Saved entries:
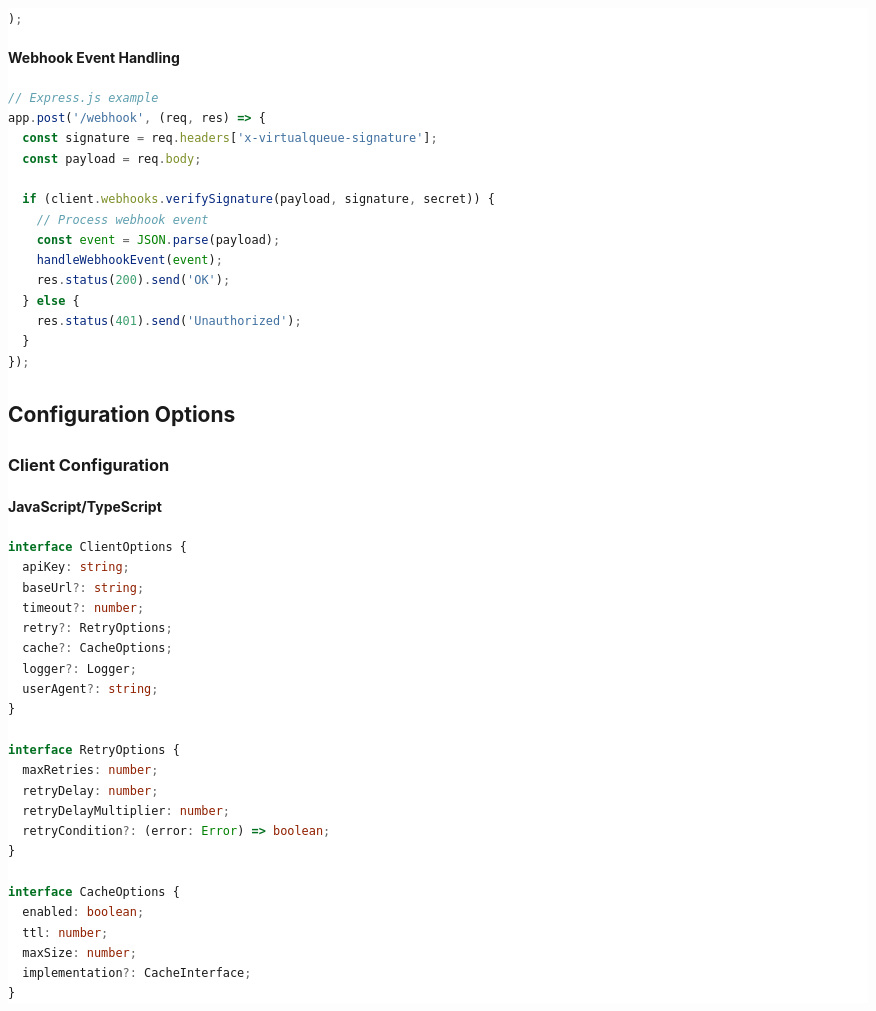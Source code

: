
 ```typescript
);
```

#### **Webhook Event Handling**
```typescript
// Express.js example
app.post('/webhook', (req, res) => {
  const signature = req.headers['x-virtualqueue-signature'];
  const payload = req.body;

  if (client.webhooks.verifySignature(payload, signature, secret)) {
    // Process webhook event
    const event = JSON.parse(payload);
    handleWebhookEvent(event);
    res.status(200).send('OK');
  } else {
    res.status(401).send('Unauthorized');
  }
});
```

## Configuration Options

### **Client Configuration**

#### **JavaScript/TypeScript**
```typescript
interface ClientOptions {
  apiKey: string;
  baseUrl?: string;
  timeout?: number;
  retry?: RetryOptions;
  cache?: CacheOptions;
  logger?: Logger;
  userAgent?: string;
}

interface RetryOptions {
  maxRetries: number;
  retryDelay: number;
  retryDelayMultiplier: number;
  retryCondition?: (error: Error) => boolean;
}

interface CacheOptions {
  enabled: boolean;
  ttl: number;
  maxSize: number;
  implementation?: CacheInterface;
}
```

Your instructions
Check each line of the data above, and please copy the ones in which the string "number" occurs.

Exercise result
  timeout?: number;
  maxRetries: number;
  retryDelay: number;
  retryDelayMultiplier: number;
  ttl: number;
  maxSize: number;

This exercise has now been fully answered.